ASSIGNMENT: Write out every entry exactly as given, but omit the pictures.

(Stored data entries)

○ ○ ○ ○ ○

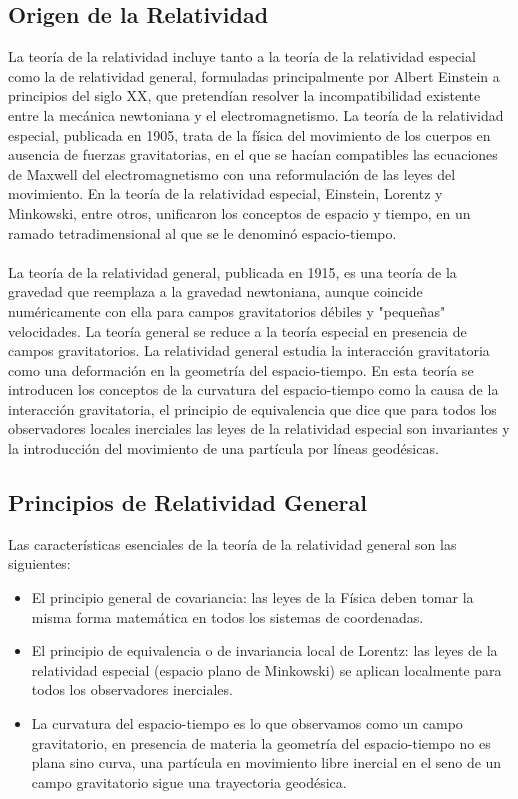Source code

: \subsection{Origen de la Relatividad}
La teoría de la relatividad incluye tanto a la teoría de la relatividad especial como la de relatividad general, formuladas principalmente por Albert Einstein a principios del siglo XX, que pretendían resolver la incompatibilidad existente entre la mecánica newtoniana y el electromagnetismo. La teoría de la relatividad especial, publicada en 1905, trata de la física del movimiento de los cuerpos en ausencia de fuerzas gravitatorias, en el que se hacían compatibles las ecuaciones de Maxwell del electromagnetismo con una reformulación de las leyes del movimiento. En la teoría de la relatividad especial, Einstein, Lorentz y Minkowski, entre otros, unificaron los conceptos de espacio y tiempo, en un ramado tetradimensional al que se le denominó espacio-tiempo.\\\\
La teoría de la relatividad general, publicada en 1915, es una teoría de la gravedad que reemplaza a la gravedad newtoniana, aunque coincide numéricamente con ella para campos gravitatorios débiles y "pequeñas" velocidades. La teoría general se reduce a la teoría especial en presencia de campos gravitatorios. La relatividad general estudia la interacción gravitatoria como una deformación en la geometría del espacio-tiempo. En esta teoría se introducen los conceptos de la curvatura del espacio-tiempo como la causa de la interacción gravitatoria, el principio de equivalencia que dice que para todos los observadores locales inerciales las leyes de la relatividad especial son invariantes y la introducción del movimiento de una partícula por líneas geodésicas.
\subsection{Principios de Relatividad General}
Las características esenciales de la teoría de la relatividad general son las siguientes:
\begin{itemize}
    \item El principio general de covariancia: las leyes de la Física deben tomar la misma forma matemática en todos los sistemas de coordenadas.
    \item El principio de equivalencia o de invariancia local de Lorentz: las leyes de la relatividad especial (espacio plano de Minkowski) se aplican localmente para todos los observadores inerciales.
    \item La curvatura del espacio-tiempo es lo que observamos como un campo gravitatorio, en presencia de materia la geometría del espacio-tiempo no es plana sino curva, una partícula en movimiento libre inercial en el seno de un campo gravitatorio sigue una trayectoria geodésica.
\end{itemize}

○ ○ ○ ○ ○

YOUR SOLUTION:
Source code

: \subsection{Origen de la Relatividad}
La teoría de la relatividad incluye tanto a la teoría de la relatividad especial como la de relatividad general, formuladas principalmente por Albert Einstein a principios del siglo XX, que pretendían resolver la incompatibilidad existente entre la mecánica newtoniana y el electromagnetismo. La teoría de la relatividad especial, publicada en 1905, trata de la física del movimiento de los cuerpos en ausencia de fuerzas gravitatorias, en el que se hacían compatibles las ecuaciones de Maxwell del electromagnetismo con una reformulación de las leyes del movimiento. En la teoría de la relatividad especial, Einstein, Lorentz y Minkowski, entre otros, unificaron los conceptos de espacio y tiempo, en un ramado tetradimensional al que se le denominó espacio-tiempo.\\\\
La teoría de la relatividad general, publicada en 1915, es una teoría de la gravedad que reemplaza a la gravedad newtoniana, aunque coincide numéricamente con ella para campos gravitatorios débiles y "pequeñas" velocidades. La teoría general se reduce a la teoría especial en presencia de campos gravitatorios. La relatividad general estudia la interacción gravitatoria como una deformación en la geometría del espacio-tiempo. En esta teoría se introducen los conceptos de la curvatura del espacio-tiempo como la causa de la interacción gravitatoria, el principio de equivalencia que dice que para todos los observadores locales inerciales las leyes de la relatividad especial son invariantes y la introducción del movimiento de una partícula por líneas geodésicas.
\subsection{Principios de Relatividad General}
Las características esenciales de la teoría de la relatividad general son las siguientes:
\begin{itemize}
    \item El principio general de covariancia: las leyes de la Física deben tomar la misma forma matemática en todos los sistemas de coordenadas.
    \item El principio de equivalencia o de invariancia local de Lorentz: las leyes de la relatividad especial (espacio plano de Minkowski) se aplican localmente para todos los observadores inerciales.
    \item La curvatura del espacio-tiempo es lo que observamos como un campo gravitatorio, en presencia de materia la geometría del espacio-tiempo no es plana sino curva, una partícula en movimiento libre inercial en el seno de un campo gravitatorio sigue una trayectoria geodésica.
\end{itemize}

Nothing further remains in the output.